> [Task goal]:
Starting at the line that contains "- [Apps](#apps)" and stopping at the line that contains "[Week 2] - Complexity", restate each line of the records below exactly. Omit the pictures.

---------- Material to process

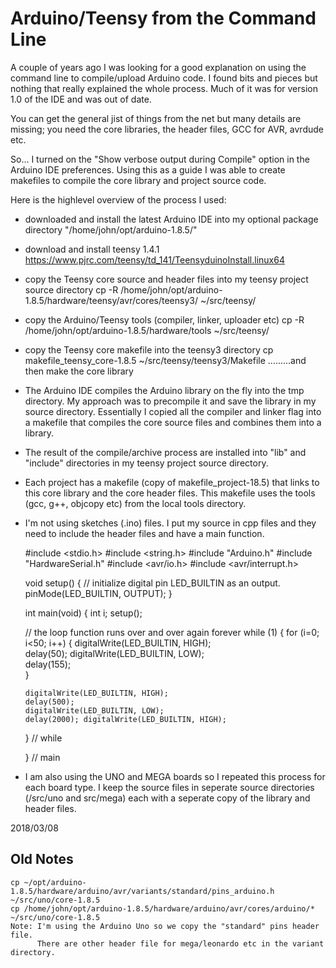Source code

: 
Arduino/Teensy from the Command Line
====================================
A couple of years ago I was looking for a good explanation on using the
command line to compile/upload Arduino code. 
I found bits and pieces but nothing that really explained the whole process.
Much of it was for version 1.0 of the IDE and was out of date.

You can get the general jist of things from the net but many details are
missing; you need the core libraries, the header files, GCC for AVR, avrdude
etc.  

So... I turned on the "Show verbose output during Compile" option
in the Arduino IDE preferences.  Using this as a guide I was able to create 
makefiles to compile the core library and project source code.

Here is the highlevel overview of the process I used:

+ downloaded and install the latest Arduino IDE into my optional package directory
    "/home/john/opt/arduino-1.8.5/"

+ download and install teensy 1.4.1
     https://www.pjrc.com/teensy/td_141/TeensyduinoInstall.linux64

+ copy the Teensy core source and header files into my teensy project source directory
    cp -R /home/john/opt/arduino-1.8.5/hardware/teensy/avr/cores/teensy3/ ~/src/teensy/


+ copy the Arduino/Teensy tools (compiler, linker, uploader etc) 
    cp -R /home/john/opt/arduino-1.8.5/hardware/tools ~/src/teensy/

+ copy the Teensy core makefile into the teensy3 directory
        cp makefile_teensy_core-1.8.5 ~/src/teensy/teensy3/Makefile
        .........and then make the core library

+ The Arduino IDE  compiles the Arduino library on the fly into the tmp
directory.  My approach was to precompile it and save the library in my source
directory. Essentially I copied all the compiler and linker flag into a makefile
that compiles the core source files and combines them into a library.

+ The result of the compile/archive process are installed into "lib" and
"include" directories in my teensy project source directory.

+ Each project has a makefile (copy of makefile_project-18.5) that links to
this core library and the core header files.  This makefile uses the tools
(gcc, g++, objcopy etc) from the local tools directory.

+ I'm not using sketches (.ino) files.  I put my source in cpp files and they
need to include the header files and have a main function. 

    #include <stdio.h>
    #include <string.h>
    #include "Arduino.h"
    #include "HardwareSerial.h"
    #include <avr/io.h>
    #include <avr/interrupt.h>


    void setup() {
      // initialize digital pin LED_BUILTIN as an output.
      pinMode(LED_BUILTIN, OUTPUT);
    }

    int main(void)
    {
      int i;
    setup();

    // the loop function runs over and over again forever
    while (1) {
      for (i=0; i<50; i++) {
        digitalWrite(LED_BUILTIN, HIGH);   
        delay(50); 
        digitalWrite(LED_BUILTIN, LOW);   
       delay(155);                      
      }
      
      digitalWrite(LED_BUILTIN, HIGH);   
      delay(500);                      
      digitalWrite(LED_BUILTIN, LOW);    
      delay(2000); digitalWrite(LED_BUILTIN, HIGH);   
      
    } // while
     
    } // main

+ I am also using the UNO and MEGA boards so I repeated this process for each board
type.  I keep the source files in seperate source directories 
(/src/uno and src/mega) each with a seperate copy of the library and header 
files.

2018/03/08


Old Notes
---------
    cp ~/opt/arduino-1.8.5/hardware/arduino/avr/variants/standard/pins_arduino.h ~/src/uno/core-1.8.5
    cp /home/john/opt/arduino-1.8.5/hardware/arduino/avr/cores/arduino/* ~/src/uno/core-1.8.5
    Note: I'm using the Arduino Uno so we copy the "standard" pins header file.
          There are other header file for mega/leonardo etc in the variant directory.
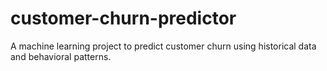 # customer-churn-predictor
A machine learning project to predict customer churn using historical data and behavioral patterns.
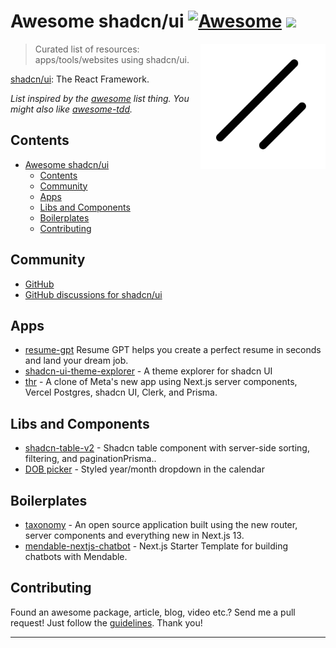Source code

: # Awesome shadcn/ui [![Awesome](https://cdn.rawgit.com/sindresorhus/awesome/d7305f38d29fed78fa85652e3a63e154dd8e8829/media/badge.svg)](https://github.com/sindresorhus/awesome) ![](https://img.shields.io/badge/unicodeveloper-approved-brightgreen.svg)

[<img src="./logo.svg" align="right" width="200">](https://ui.shadcn.com/)

> Curated list of resources:  apps/tools/websites using shadcn/ui.

[shadcn/ui](https://github.com/shadcn/ui): The React Framework.

_List inspired by the [awesome](https://github.com/sindresorhus/awesome) list thing. You might also like [awesome-tdd](https://github.com/unicodeveloper/awesome-tdd)._

## Contents

- [Awesome shadcn/ui ](#awesome-shadcn--)
  - [Contents](#contents)
  - [Community](#community)
  - [Apps](#apps)
  - [Libs and Components](#libs)
  - [Boilerplates](#boilerplates)
  - [Contributing](#contributing)

## Community

- [GitHub](https://github.com/shadcn/ui)
- [GitHub discussions for shadcn/ui](https://github.com/shadcn/ui/discussions)


## Apps
- [resume-gpt](https://github.com/nphivu414/resume-gpt) Resume GPT helps you create a perfect resume in seconds and land your dream job.
- [shadcn-ui-theme-explorer](https://github.com/luisFilipePT/shadcn-ui-theme-explorer) - A theme explorer for shadcn UI
- [thr](https://github.com/ishaan1013/thr) - A clone of Meta's new app using Next.js server components, Vercel Postgres, shadcn UI, Clerk, and Prisma.


## Libs and Components
- [shadcn-table-v2](https://github.com/sadmann7/shadcn-table-v2) - Shadcn table component with server-side sorting, filtering, and paginationPrisma..
- [DOB picker](https://gist.github.com/tanishqsh/6e5284b36c29c0e2effc6e187c8f911a) - Styled year/month dropdown in the calendar 

## Boilerplates
- [taxonomy](https://github.com/shadcn/taxonomy) - An open source application built using the new router, server components and everything new in Next.js 13.
- [mendable-nextjs-chatbot](https://github.com/mendableai/mendable-nextjs-chatbot) - Next.js Starter Template for building chatbots with Mendable.


## Contributing

Found an awesome package, article, blog, video etc.? Send me a pull request! Just follow the [guidelines](/CONTRIBUTING.md). Thank you!

---


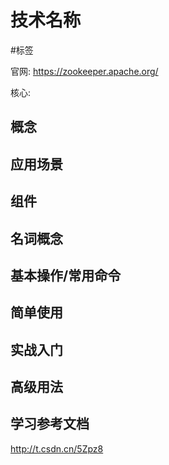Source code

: # 技术名称
#标签

官网: https://zookeeper.apache.org/

核心: 

## 概念

## 应用场景

## 组件


## 名词概念


## 基本操作/常用命令


## 简单使用

## 实战入门

## 高级用法


## 学习参考文档

http://t.csdn.cn/5Zpz8



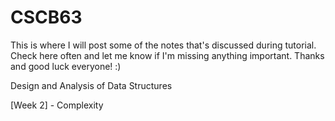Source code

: # CSCB63
This is where I will post some of the notes that's discussed during tutorial. Check here often and let me know if I'm missing anything important.
Thanks and good luck everyone! :)

Design and Analysis of Data Structures

[Week 2] - Complexity

[//]: # (These are reference links used in the body of this note and get stripped out when the markdown processor does its 
job. There is no need to format nicely because it shouldn't be seen. 
Thanks SO - http://stackoverflow.com/questions/4823468/store-comments-in-markdown-syntax)

   [Tutorial 1]: <https://github.com/YufeiCui/CSCB63/tree/master/tutorials/week2.pdf>

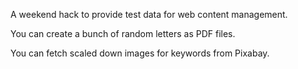 A weekend hack to provide test data for web content management.

You can create a bunch of random letters as PDF files.

You can fetch scaled down images for keywords from Pixabay.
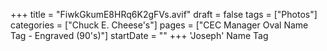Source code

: +++
title = "FiwkGkumE8HRq6K2gFVs.avif"
draft = false
tags = ["Photos"]
categories = ["Chuck E. Cheese's"]
pages = ["CEC Manager Oval Name Tag - Engraved (90's)"]
startDate = ""
+++
'Joseph' Name Tag
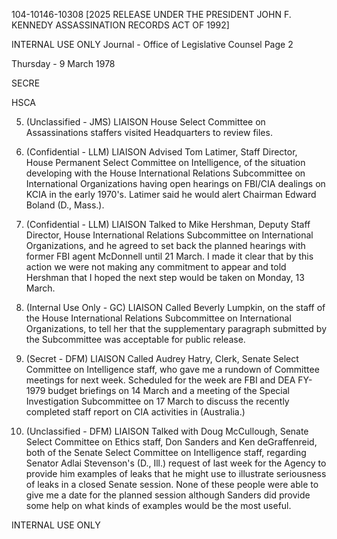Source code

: 104-10146-10308 [2025 RELEASE UNDER THE PRESIDENT JOHN F. KENNEDY ASSASSINATION RECORDS ACT OF 1992]

INTERNAL USE ONLY
Journal - Office of Legislative Counsel Page 2

Thursday - 9 March 1978

SECRE

HSCA

5. (Unclassified - JMS) LIAISON House Select Committee on Assassinations staffers visited Headquarters to review files.

6. (Confidential - LLM) LIAISON Advised Tom Latimer, Staff Director, House Permanent Select Committee on Intelligence, of the situation developing with the House International Relations Subcommittee on International Organizations having open hearings on FBI/CIA dealings on KCIA in the early 1970's. Latimer said he would alert Chairman Edward Boland (D., Mass.).

7. (Confidential - LLM) LIAISON Talked to Mike Hershman, Deputy Staff Director, House International Relations Subcommittee on International Organizations, and he agreed to set back the planned hearings with former FBI agent McDonnell until 21 March. I made it clear that by this action we were not making any commitment to appear and told Hershman that I hoped the next step would be taken on Monday, 13 March.

8. (Internal Use Only - GC) LIAISON Called Beverly Lumpkin, on the staff of the House International Relations Subcommittee on International Organizations, to tell her that the supplementary paragraph submitted by the Subcommittee was acceptable for public release.

9. (Secret - DFM) LIAISON Called Audrey Hatry, Clerk, Senate Select Committee on Intelligence staff, who gave me a rundown of Committee meetings for next week. Scheduled for the week are FBI and DEA FY-1979 budget briefings on 14 March and a meeting of the Special Investigation Subcommittee on 17 March to discuss the recently completed staff report on CIA activities in (Australia.)

10. (Unclassified - DFM) LIAISON Talked with Doug McCullough, Senate Select Committee on Ethics staff, Don Sanders and Ken deGraffenreid, both of the Senate Select Committee on Intelligence staff, regarding Senator Adlai Stevenson's (D., Ill.) request of last week for the Agency to provide him examples of leaks that he might use to illustrate seriousness of leaks in a closed Senate session. None of these people were able to give me a date for the planned session although Sanders did provide some help on what kinds of examples would be the most useful.

INTERNAL USE ONLY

--------------------

> [Task response]:
  - [Apps](#apps)
  - [Libs and Components](#libs)
  - [Boilerplates](#boilerplates)
  - [Contributing](#contributing)

## Community

- [GitHub](https://github.com/shadcn/ui)
- [GitHub discussions for shadcn/ui](https://github.com/shadcn/ui/discussions)


## Apps
- [resume-gpt](https://github.com/nphivu414/resume-gpt) Resume GPT helps you create a perfect resume in seconds and land your dream job.
- [shadcn-ui-theme-explorer](https://github.com/luisFilipePT/shadcn-ui-theme-explorer) - A theme explorer for shadcn UI
- [thr](https://github.com/ishaan1013/thr) - A clone of Meta's new app using Next.js server components, Vercel Postgres, shadcn UI, Clerk, and Prisma.


## Libs and Components
- [shadcn-table-v2](https://github.com/sadmann7/shadcn-table-v2) - Shadcn table component with server-side sorting, filtering, and paginationPrisma..
- [DOB picker](https://gist.github.com/tanishqsh/6e5284b36c29c0e2effc6e187c8f911a) - Styled year/month dropdown in the calendar 

## Boilerplates
- [taxonomy](https://github.com/shadcn/taxonomy) - An open source application built using the new router, server components and everything new in Next.js 13.
- [mendable-nextjs-chatbot](https://github.com/mendableai/mendable-nextjs-chatbot) - Next.js Starter Template for building chatbots with Mendable.


## Contributing

Found an awesome package, article, blog, video etc.? Send me a pull request! Just follow the [guidelines](/CONTRIBUTING.md). Thank you!

---


Source code

: # 技术名称
#标签

官网: https://zookeeper.apache.org/

核心: 

## 概念

## 应用场景

## 组件


## 名词概念


## 基本操作/常用命令


## 简单使用

## 实战入门

## 高级用法


## 学习参考文档

http://t.csdn.cn/5Zpz8



Source code

: # CSCB63
This is where I will post some of the notes that's discussed during tutorial. Check here often and let me know if I'm missing anything important.
Thanks and good luck everyone! :)

Design and Analysis of Data Structures

[Week 2] - Complexity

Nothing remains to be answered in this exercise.